→ **About this exercise**:
An exact copy of the lines from the top of the data through the line with "## Bài tập trên" is what you should give, with no pictures in it.

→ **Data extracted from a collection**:

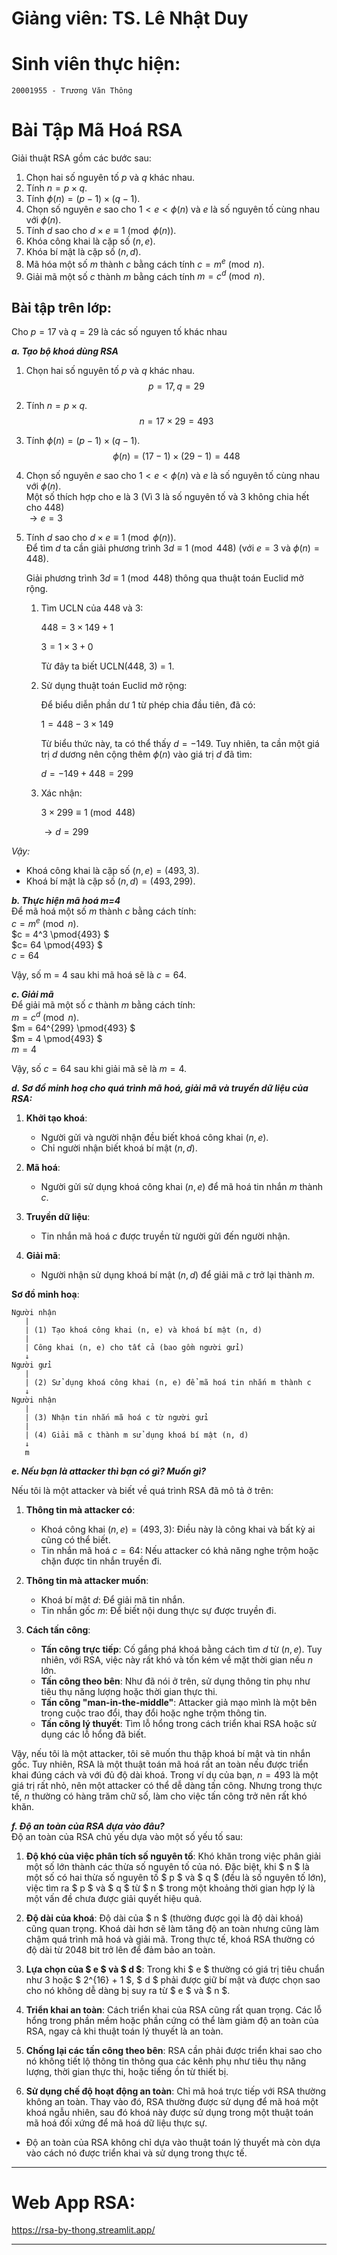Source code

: # Giảng viên: TS. Lê Nhật Duy
# Sinh viên thực hiện:
    20001955 - Trương Văn Thông

# Bài Tập Mã Hoá RSA
Giải thuật RSA gồm các bước sau:
1. Chọn hai số nguyên tố $p$ và $q$ khác nhau.
2. Tính $n = p \times q$.
3. Tính $\phi(n) = (p-1) \times (q-1)$.
4. Chọn số nguyên $e$ sao cho $1 < e < \phi(n)$ và $e$ là số nguyên tố cùng nhau với $\phi(n)$.
5. Tính $d$ sao cho $d \times e \equiv 1 \pmod{\phi(n)}$.
6. Khóa công khai là cặp số $(n, e)$.
7. Khóa bí mật là cặp số $(n, d)$.
8. Mã hóa một số $m$ thành $c$ bằng cách tính $c = m^e \pmod{n}$.
9. Giải mã một số $c$ thành $m$ bằng cách tính $m = c^d \pmod{n}$.

## Bài tập trên lớp:
Cho $p = 17$ và $q = 29$ là các số nguyen tố khác nhau <br>

***a. Tạo bộ khoá dùng RSA*** <br>
1. Chọn hai số nguyên tố $p$ và $q$ khác nhau.
$$p = 17, q = 29$$

2. Tính $n = p \times q$.
$$n = 17 \times 29 = 493$$

3. Tính $\phi(n) = (p-1) \times (q-1)$.
$$\phi(n) = (17-1) \times (29-1) = 448$$

4. Chọn số nguyên $e$ sao cho $1 < e < \phi(n)$ và $e$ là số nguyên tố cùng nhau với $\phi(n)$. <br>
Một số thích hợp cho e là 3 (Vì 3 là số nguyên tố và 3 không chia hết cho $448$) <br>
        $\rightarrow e = 3$

5. Tính $d$ sao cho $d \times e \equiv 1 \pmod{\phi(n)}$. <br>
    Để tìm $d$ ta cần giải phương trình $3d \equiv 1 \pmod{448}$ (với $e =3$ và $\phi(n) = 448$). 

    Giải phương trình $3d \equiv 1 \pmod{448}$ thông qua thuật toán Euclid mở rộng.

    1. Tìm UCLN của $448$ và $3$:

        $448 = 3 \times 149 + 1$
        
        $3 = 1 \times 3 + 0$

        Từ đây ta biết UCLN(448, 3) = 1.

    2. Sử dụng thuật toán Euclid mở rộng:

        Để biểu diễn phần dư $1$ từ phép chia đầu tiên, đã có:

        $1 = 448 - 3 \times 149$

        Từ biểu thức này, ta có thể thấy $d = -149$. Tuy nhiên, ta cần một giá trị $d$ dương nên cộng thêm $\phi(n)$ vào giá trị $d$ đã tìm:

        $d = -149 + 448 = 299$

    3. Xác nhận:

        $3 \times 299 \equiv 1 \pmod{448}$

        $\rightarrow d = 299$

*Vậy:*
+ Khoá công khai là cặp số $(n, e) = (493, 3)$.
+ Khoá bí mật là cặp số $(n, d) = (493, 299)$.

***b. Thực hiện mã hoá m=4*** <br>
Để mã hoá một số $m$ thành $c$ bằng cách tính: <br>
$c = m^e \pmod{n}$. <br>
$c = 4^3 \pmod{493} $<br>
$c= 64 \pmod{493} $<br>
$c= 64$

Vậy, số m = 4 sau khi mã hoá sẽ là $c = 64$.

***c. Giải mã*** <br>
Để giải mã một số $c$ thành $m$ bằng cách tính: <br>
$m = c^d \pmod{n}$. <br>
$m = 64^{299} \pmod{493} $<br>
$m = 4 \pmod{493} $<br>
$m = 4$

Vậy, số $c = 64$ sau khi giải mã sẽ là $m = 4$.


***d. Sơ đồ minh hoạ cho quá trình mã hoá, giải mã và truyền dữ liệu của RSA:***

1. **Khởi tạo khoá**:
    - Người gửi và người nhận đều biết khoá công khai $(n, e)$.
    - Chỉ người nhận biết khoá bí mật $(n, d)$.

2. **Mã hoá**:
    - Người gửi sử dụng khoá công khai $(n, e)$ để mã hoá tin nhắn $m$ thành $c$.

3. **Truyền dữ liệu**:
    - Tin nhắn mã hoá $c$ được truyền từ người gửi đến người nhận.

4. **Giải mã**:
    - Người nhận sử dụng khoá bí mật $(n, d)$ để giải mã $c$ trở lại thành $m$.

**Sơ đồ minh hoạ**:

```
Người nhận
   |
   | (1) Tạo khoá công khai (n, e) và khoá bí mật (n, d)
   |
   | Công khai (n, e) cho tất cả (bao gồm người gửi)
   ↓
Người gửi
   |
   | (2) Sử dụng khoá công khai (n, e) để mã hoá tin nhắn m thành c
   ↓
Người nhận
   |
   | (3) Nhận tin nhắn mã hoá c từ người gửi
   |
   | (4) Giải mã c thành m sử dụng khoá bí mật (n, d)
   ↓
   m
```

***e. Nếu bạn là attacker thì bạn có gì? Muốn gì?***

Nếu tôi là một attacker và biết về quá trình RSA đã mô tả ở trên:

1. **Thông tin mà attacker có**:
    - Khoá công khai $(n, e) = (493, 3)$: Điều này là công khai và bất kỳ ai cũng có thể biết.
    - Tin nhắn mã hoá $c = 64$: Nếu attacker có khả năng nghe trộm hoặc chặn được tin nhắn truyền đi.

2. **Thông tin mà attacker muốn**:
    - Khoá bí mật $d$: Để giải mã tin nhắn.
    - Tin nhắn gốc $m$: Để biết nội dung thực sự được truyền đi.

3. **Cách tấn công**:
    - **Tấn công trực tiếp**: Cố gắng phá khoá bằng cách tìm $d$ từ $(n, e)$. Tuy nhiên, với RSA, việc này rất khó và tốn kém về mặt thời gian nếu $n$ lớn.
    - **Tấn công theo bên**: Như đã nói ở trên, sử dụng thông tin phụ như tiêu thụ năng lượng hoặc thời gian thực thi.
    - **Tấn công "man-in-the-middle"**: Attacker giả mạo mình là một bên trong cuộc trao đổi, thay đổi hoặc nghe trộm thông tin.
    - **Tấn công lý thuyết**: Tìm lỗ hổng trong cách triển khai RSA hoặc sử dụng các lỗ hổng đã biết.

Vậy, nếu tôi là một attacker, tôi sẽ muốn thu thập khoá bí mật và tin nhắn gốc. Tuy nhiên, RSA là một thuật toán mã hoá rất an toàn nếu được triển khai đúng cách và với đủ độ dài khoá. Trong ví dụ của bạn, $n = 493$ là một giá trị rất nhỏ, nên một attacker có thể dễ dàng tấn công. Nhưng trong thực tế, $n$ thường có hàng trăm chữ số, làm cho việc tấn công trở nên rất khó khăn.

***f. Độ an toàn của RSA dựa vào đâu?***<br>
Độ an toàn của RSA chủ yếu dựa vào một số yếu tố sau:

1. **Độ khó của việc phân tích số nguyên tố**: Khó khăn trong việc phân giải một số lớn thành các thừa số nguyên tố của nó. Đặc biệt, khi $ n $ là một số có hai thừa số nguyên tố $ p $ và $ q $ (đều là số nguyên tố lớn), việc tìm ra $ p $ và $ q $ từ $ n $ trong một khoảng thời gian hợp lý là một vấn đề chưa được giải quyết hiệu quả.

2. **Độ dài của khoá**: Độ dài của $ n $ (thường được gọi là độ dài khoá) cũng quan trọng. Khoá dài hơn sẽ làm tăng độ an toàn nhưng cũng làm chậm quá trình mã hoá và giải mã. Trong thực tế, khoá RSA thường có độ dài từ 2048 bit trở lên để đảm bảo an toàn.

3. **Lựa chọn của $ e $ và $ d $**: Trong khi $ e $ thường có giá trị tiêu chuẩn như 3 hoặc $ 2^{16} + 1 $, $ d $ phải được giữ bí mật và được chọn sao cho nó không dễ dàng bị suy ra từ $ e $ và $ n $.

4. **Triển khai an toàn**: Cách triển khai của RSA cũng rất quan trọng. Các lỗ hổng trong phần mềm hoặc phần cứng có thể làm giảm độ an toàn của RSA, ngay cả khi thuật toán lý thuyết là an toàn.

5. **Chống lại các tấn công theo bên**: RSA cần phải được triển khai sao cho nó không tiết lộ thông tin thông qua các kênh phụ như tiêu thụ năng lượng, thời gian thực thi, hoặc tiếng ồn từ thiết bị.

6. **Sử dụng chế độ hoạt động an toàn**: Chỉ mã hoá trực tiếp với RSA thường không an toàn. Thay vào đó, RSA thường được sử dụng để mã hoá một khoá ngẫu nhiên, sau đó khoá này được sử dụng trong một thuật toán mã hoá đối xứng để mã hoá dữ liệu thực sự.

- Độ an toàn của RSA không chỉ dựa vào thuật toán lý thuyết mà còn dựa vào cách nó được triển khai và sử dụng trong thực tế.

---
# Web App RSA:
https://rsa-by-thong.streamlit.app/

---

→ **Exercise response**:
Source code

: # Giảng viên: TS. Lê Nhật Duy
# Sinh viên thực hiện:
    20001955 - Trương Văn Thông

# Bài Tập Mã Hoá RSA
Giải thuật RSA gồm các bước sau:
1. Chọn hai số nguyên tố $p$ và $q$ khác nhau.
2. Tính $n = p \times q$.
3. Tính $\phi(n) = (p-1) \times (q-1)$.
4. Chọn số nguyên $e$ sao cho $1 < e < \phi(n)$ và $e$ là số nguyên tố cùng nhau với $\phi(n)$.
5. Tính $d$ sao cho $d \times e \equiv 1 \pmod{\phi(n)}$.
6. Khóa công khai là cặp số $(n, e)$.
7. Khóa bí mật là cặp số $(n, d)$.
8. Mã hóa một số $m$ thành $c$ bằng cách tính $c = m^e \pmod{n}$.
9. Giải mã một số $c$ thành $m$ bằng cách tính $m = c^d \pmod{n}$.

## Bài tập trên lớp:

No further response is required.